Retraite anticipée : un dispositif injuste pour les plus modestes qui partent paradoxalement plus tard
Un dispositif qui ne profite finalement pas à ceux qui en ont le plus besoin. Le dispositif “carrière longue” a été instauré en 2003 pour permettre à ceux qui ont commencé à travailler tôt, souvent dans des emplois pénibles et mal rémunérés, de partir à la retraite deux ans avant l’âge légal. Il devait donc rééquilibrer le système en faveur des apprentis, ouvriers et salariés sans diplôme.
Mais plus de vingt ans après sa création, il semblerait que le dispositif n'ait pas atteint ses objectifs.
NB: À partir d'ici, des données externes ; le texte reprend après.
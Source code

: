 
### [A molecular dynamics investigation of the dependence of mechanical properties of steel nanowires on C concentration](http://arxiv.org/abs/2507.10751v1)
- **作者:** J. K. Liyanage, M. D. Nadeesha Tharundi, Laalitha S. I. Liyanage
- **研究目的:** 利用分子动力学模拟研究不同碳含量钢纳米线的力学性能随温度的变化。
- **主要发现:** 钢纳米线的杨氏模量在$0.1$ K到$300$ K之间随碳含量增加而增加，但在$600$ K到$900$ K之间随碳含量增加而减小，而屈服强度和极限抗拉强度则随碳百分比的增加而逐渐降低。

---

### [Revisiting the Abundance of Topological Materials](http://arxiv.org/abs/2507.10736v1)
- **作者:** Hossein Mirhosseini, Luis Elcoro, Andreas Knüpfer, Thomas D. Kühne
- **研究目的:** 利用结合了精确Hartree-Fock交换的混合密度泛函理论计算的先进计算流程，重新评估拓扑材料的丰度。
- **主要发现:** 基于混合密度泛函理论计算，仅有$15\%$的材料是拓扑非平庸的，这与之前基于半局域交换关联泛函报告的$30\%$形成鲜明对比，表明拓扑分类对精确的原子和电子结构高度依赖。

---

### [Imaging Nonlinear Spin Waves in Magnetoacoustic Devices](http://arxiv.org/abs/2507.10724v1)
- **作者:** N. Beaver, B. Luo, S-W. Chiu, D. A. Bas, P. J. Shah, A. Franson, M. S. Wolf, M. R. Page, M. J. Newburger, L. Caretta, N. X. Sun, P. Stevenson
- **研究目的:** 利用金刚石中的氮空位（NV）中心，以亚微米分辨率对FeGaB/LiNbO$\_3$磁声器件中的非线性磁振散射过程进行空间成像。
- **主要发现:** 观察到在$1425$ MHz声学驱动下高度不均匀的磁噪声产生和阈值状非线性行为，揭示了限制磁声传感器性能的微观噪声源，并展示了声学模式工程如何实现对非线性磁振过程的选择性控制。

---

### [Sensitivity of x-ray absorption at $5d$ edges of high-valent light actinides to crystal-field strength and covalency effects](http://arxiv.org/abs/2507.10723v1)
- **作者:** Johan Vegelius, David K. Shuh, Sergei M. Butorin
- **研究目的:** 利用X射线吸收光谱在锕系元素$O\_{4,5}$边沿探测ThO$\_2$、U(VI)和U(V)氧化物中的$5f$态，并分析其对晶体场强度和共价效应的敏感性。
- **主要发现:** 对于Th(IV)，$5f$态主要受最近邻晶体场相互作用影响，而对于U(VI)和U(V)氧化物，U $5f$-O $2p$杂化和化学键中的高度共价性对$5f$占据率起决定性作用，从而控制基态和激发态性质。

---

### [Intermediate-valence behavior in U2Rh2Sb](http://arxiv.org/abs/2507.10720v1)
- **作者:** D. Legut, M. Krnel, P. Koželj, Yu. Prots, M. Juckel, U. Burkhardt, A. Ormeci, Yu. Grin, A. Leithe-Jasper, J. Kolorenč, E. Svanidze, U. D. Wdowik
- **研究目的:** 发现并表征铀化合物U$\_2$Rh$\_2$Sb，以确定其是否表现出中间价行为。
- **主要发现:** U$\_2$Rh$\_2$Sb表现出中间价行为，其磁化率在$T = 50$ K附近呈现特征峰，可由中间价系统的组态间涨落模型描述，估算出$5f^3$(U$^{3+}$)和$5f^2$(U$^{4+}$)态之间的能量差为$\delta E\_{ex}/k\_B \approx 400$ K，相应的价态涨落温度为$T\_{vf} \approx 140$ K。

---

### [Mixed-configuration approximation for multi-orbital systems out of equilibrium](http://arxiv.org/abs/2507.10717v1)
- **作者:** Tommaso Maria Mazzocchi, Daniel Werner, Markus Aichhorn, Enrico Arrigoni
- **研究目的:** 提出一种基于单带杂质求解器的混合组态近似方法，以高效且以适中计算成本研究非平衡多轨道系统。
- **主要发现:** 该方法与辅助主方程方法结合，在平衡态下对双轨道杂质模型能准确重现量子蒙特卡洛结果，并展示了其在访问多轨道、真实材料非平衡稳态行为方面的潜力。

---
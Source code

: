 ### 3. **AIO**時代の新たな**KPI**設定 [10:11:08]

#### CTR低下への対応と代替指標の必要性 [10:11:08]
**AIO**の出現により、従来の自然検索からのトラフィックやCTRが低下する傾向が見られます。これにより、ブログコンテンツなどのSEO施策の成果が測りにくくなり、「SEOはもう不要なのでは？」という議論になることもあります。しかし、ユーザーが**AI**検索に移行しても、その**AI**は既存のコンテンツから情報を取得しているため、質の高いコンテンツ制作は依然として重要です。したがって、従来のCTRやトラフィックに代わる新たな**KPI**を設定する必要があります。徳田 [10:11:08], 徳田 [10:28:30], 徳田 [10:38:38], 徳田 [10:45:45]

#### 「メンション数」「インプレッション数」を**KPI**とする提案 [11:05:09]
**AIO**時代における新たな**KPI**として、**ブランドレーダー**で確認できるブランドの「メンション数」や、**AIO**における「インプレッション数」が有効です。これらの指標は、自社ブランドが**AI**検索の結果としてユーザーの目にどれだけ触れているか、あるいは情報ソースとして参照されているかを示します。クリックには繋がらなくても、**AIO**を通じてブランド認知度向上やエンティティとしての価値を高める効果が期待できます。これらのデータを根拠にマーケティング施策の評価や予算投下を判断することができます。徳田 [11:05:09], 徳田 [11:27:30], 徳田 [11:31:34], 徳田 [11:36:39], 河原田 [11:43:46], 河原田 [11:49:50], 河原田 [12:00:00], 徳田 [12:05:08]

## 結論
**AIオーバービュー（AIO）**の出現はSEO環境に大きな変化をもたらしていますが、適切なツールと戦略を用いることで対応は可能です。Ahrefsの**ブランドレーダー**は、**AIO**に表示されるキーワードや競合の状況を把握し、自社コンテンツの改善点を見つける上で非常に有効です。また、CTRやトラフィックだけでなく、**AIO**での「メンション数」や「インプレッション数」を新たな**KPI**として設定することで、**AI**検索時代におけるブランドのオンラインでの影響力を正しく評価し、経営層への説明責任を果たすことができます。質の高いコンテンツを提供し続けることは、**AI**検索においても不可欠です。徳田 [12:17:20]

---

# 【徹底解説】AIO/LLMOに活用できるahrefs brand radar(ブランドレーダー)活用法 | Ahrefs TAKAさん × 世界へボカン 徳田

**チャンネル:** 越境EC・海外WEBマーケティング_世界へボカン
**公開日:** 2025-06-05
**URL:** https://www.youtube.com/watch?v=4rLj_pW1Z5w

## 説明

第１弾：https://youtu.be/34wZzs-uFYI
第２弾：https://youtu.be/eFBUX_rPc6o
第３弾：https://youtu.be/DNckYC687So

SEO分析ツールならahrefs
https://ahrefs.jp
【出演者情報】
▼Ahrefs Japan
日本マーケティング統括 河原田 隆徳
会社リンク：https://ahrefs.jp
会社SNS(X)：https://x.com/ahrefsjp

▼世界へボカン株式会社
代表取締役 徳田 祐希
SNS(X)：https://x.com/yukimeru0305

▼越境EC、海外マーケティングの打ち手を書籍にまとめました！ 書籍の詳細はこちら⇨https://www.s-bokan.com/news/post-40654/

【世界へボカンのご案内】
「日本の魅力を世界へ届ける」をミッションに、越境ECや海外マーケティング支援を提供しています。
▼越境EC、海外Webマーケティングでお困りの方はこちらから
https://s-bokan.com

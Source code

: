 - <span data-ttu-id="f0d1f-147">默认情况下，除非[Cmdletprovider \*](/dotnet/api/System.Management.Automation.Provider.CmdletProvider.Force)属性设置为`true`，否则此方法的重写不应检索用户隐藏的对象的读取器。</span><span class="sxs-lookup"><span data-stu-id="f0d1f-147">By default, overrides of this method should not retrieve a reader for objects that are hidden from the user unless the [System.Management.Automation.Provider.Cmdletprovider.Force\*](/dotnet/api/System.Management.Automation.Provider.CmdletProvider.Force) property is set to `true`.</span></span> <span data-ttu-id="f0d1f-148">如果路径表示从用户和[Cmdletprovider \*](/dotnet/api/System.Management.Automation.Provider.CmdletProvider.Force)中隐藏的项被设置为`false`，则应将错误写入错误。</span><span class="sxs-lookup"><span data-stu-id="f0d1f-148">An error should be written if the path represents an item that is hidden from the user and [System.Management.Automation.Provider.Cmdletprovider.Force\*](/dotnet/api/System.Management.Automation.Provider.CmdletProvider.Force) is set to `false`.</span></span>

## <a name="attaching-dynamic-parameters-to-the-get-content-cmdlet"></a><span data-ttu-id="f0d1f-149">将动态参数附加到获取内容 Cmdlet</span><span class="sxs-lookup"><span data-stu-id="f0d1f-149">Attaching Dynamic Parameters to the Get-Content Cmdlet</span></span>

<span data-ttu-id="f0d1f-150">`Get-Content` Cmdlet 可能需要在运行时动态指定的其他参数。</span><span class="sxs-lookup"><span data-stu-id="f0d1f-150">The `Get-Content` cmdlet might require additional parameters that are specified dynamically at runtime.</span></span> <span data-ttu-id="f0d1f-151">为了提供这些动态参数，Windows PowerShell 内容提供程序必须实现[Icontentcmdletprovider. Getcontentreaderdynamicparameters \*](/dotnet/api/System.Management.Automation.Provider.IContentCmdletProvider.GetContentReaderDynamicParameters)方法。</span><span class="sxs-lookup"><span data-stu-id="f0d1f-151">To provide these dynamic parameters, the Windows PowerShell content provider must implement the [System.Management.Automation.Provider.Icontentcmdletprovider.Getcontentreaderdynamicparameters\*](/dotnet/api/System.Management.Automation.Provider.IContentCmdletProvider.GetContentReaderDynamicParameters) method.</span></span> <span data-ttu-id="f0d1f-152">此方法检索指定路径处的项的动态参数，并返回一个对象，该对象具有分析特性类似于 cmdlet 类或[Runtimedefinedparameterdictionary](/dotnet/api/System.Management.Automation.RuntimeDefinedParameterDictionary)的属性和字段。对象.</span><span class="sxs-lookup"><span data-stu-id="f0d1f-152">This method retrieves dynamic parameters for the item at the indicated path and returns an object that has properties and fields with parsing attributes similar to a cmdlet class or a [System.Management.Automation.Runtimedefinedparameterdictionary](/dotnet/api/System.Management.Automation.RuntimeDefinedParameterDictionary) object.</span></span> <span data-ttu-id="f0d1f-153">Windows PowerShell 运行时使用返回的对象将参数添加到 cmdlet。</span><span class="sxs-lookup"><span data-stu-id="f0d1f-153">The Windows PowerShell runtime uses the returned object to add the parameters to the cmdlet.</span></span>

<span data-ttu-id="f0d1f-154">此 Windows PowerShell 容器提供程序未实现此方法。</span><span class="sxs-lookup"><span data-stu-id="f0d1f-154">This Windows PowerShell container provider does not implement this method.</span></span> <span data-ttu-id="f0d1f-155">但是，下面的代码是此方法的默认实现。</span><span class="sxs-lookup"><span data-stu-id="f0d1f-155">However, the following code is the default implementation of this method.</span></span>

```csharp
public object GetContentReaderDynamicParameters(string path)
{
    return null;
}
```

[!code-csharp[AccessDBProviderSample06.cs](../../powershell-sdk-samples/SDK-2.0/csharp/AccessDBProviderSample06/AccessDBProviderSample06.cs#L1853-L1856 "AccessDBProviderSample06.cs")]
Dans un rapport publié en avril dernier, la Cour des comptes dénonce des inégalités durables et des dysfonctionnements structurels qui affectent directement les travailleurs. Et les chiffres sont édifiants : les retraités aux pensions les plus faibles, censés être les premiers concernés, partent en moyenne plus tard que ceux bénéficiant de meilleures retraites.
“Pour pratiquement toutes les générations depuis 1906, l’âge moyen de départ à la retraite des retraités dont la pension est la plus faible est plus élevé que celui des retraités dont la pension est la plus élevée !”, souligne Pierre Moscovici, premier président de la Cour des comptes.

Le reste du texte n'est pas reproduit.